Stored data —
+++

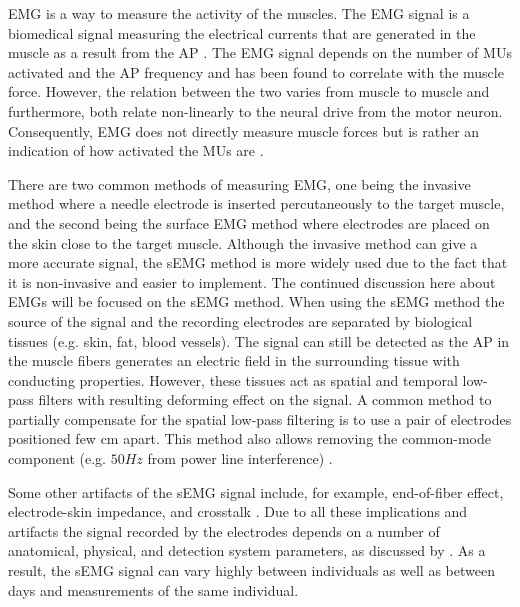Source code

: \documentclass[../main.tex]{subfiles}
\begin{document}
\Ac{EMG} is a way to measure the activity of the muscles.
The \ac{EMG} signal is a biomedical signal measuring the electrical currents that are generated in the muscle as a result from the \ac{AP} \cite{Raez2006}.
The \ac{EMG} signal depends on the number of \acp{MU} activated and the \ac{AP} frequency and has been found to correlate with the muscle force.
However, the relation between the two varies from muscle to muscle and furthermore, both relate non-linearly to the neural drive from the motor neuron.
Consequently, \ac{EMG} does not directly measure muscle forces but is rather an indication of how activated the \acp{MU} are \cite{Enoka2016, Farina2016}.

There are two common methods of measuring \ac{EMG}, one being the invasive method where a needle electrode is inserted percutaneously to the target muscle, and the second being the surface \ac{EMG} method where electrodes are placed on the skin close to the target muscle. 
Although the invasive method can give a more accurate signal, the \ac{sEMG} method is more widely used due to the fact that it is non-invasive and easier to implement. 
The continued discussion here about \ac{EMG}s will be focused on the \ac{sEMG} method.
When using the \ac{sEMG} method the source of the signal and the recording electrodes are separated by biological tissues (e.g. skin, fat, blood vessels).
The signal can still be detected as the \ac{AP} in the muscle fibers generates an electric field in the surrounding tissue with conducting properties.
However, these tissues act as spatial and temporal low-pass filters with resulting deforming effect on the signal.
A common method to partially compensate for the spatial low-pass filtering is to use a pair of electrodes positioned few cm apart.
This method also allows removing the common-mode component (e.g. $50Hz$ from power line interference) \cite{Farina2016}.

Some other artifacts of the \ac{sEMG} signal include, for example, end-of-fiber effect, electrode-skin impedance, and crosstalk \cite{Farina2016}.
Due to all these implications and artifacts the signal recorded by the electrodes depends on a number of anatomical, physical, and detection system parameters, as discussed by \textcite[p. 41]{Farina2016}. 
As a result, the \ac{sEMG} signal can vary highly between individuals as well as between days and measurements of the same individual.
\end{document}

+++

Exercise aim — Word-for-word output of every record is needed, with images omitted.

Task response —
Source code

: \documentclass[../main.tex]{subfiles}
\begin{document}
\Ac{EMG} is a way to measure the activity of the muscles.
The \ac{EMG} signal is a biomedical signal measuring the electrical currents that are generated in the muscle as a result from the \ac{AP} \cite{Raez2006}.
The \ac{EMG} signal depends on the number of \acp{MU} activated and the \ac{AP} frequency and has been found to correlate with the muscle force.
However, the relation between the two varies from muscle to muscle and furthermore, both relate non-linearly to the neural drive from the motor neuron.
Consequently, \ac{EMG} does not directly measure muscle forces but is rather an indication of how activated the \acp{MU} are \cite{Enoka2016, Farina2016}.

There are two common methods of measuring \ac{EMG}, one being the invasive method where a needle electrode is inserted percutaneously to the target muscle, and the second being the surface \ac{EMG} method where electrodes are placed on the skin close to the target muscle. 
Although the invasive method can give a more accurate signal, the \ac{sEMG} method is more widely used due to the fact that it is non-invasive and easier to implement. 
The continued discussion here about \ac{EMG}s will be focused on the \ac{sEMG} method.
When using the \ac{sEMG} method the source of the signal and the recording electrodes are separated by biological tissues (e.g. skin, fat, blood vessels).
The signal can still be detected as the \ac{AP} in the muscle fibers generates an electric field in the surrounding tissue with conducting properties.
However, these tissues act as spatial and temporal low-pass filters with resulting deforming effect on the signal.
A common method to partially compensate for the spatial low-pass filtering is to use a pair of electrodes positioned few cm apart.
This method also allows removing the common-mode component (e.g. $50Hz$ from power line interference) \cite{Farina2016}.

Some other artifacts of the \ac{sEMG} signal include, for example, end-of-fiber effect, electrode-skin impedance, and crosstalk \cite{Farina2016}.
Due to all these implications and artifacts the signal recorded by the electrodes depends on a number of anatomical, physical, and detection system parameters, as discussed by \textcite[p. 41]{Farina2016}. 
As a result, the \ac{sEMG} signal can vary highly between individuals as well as between days and measurements of the same individual.
\end{document}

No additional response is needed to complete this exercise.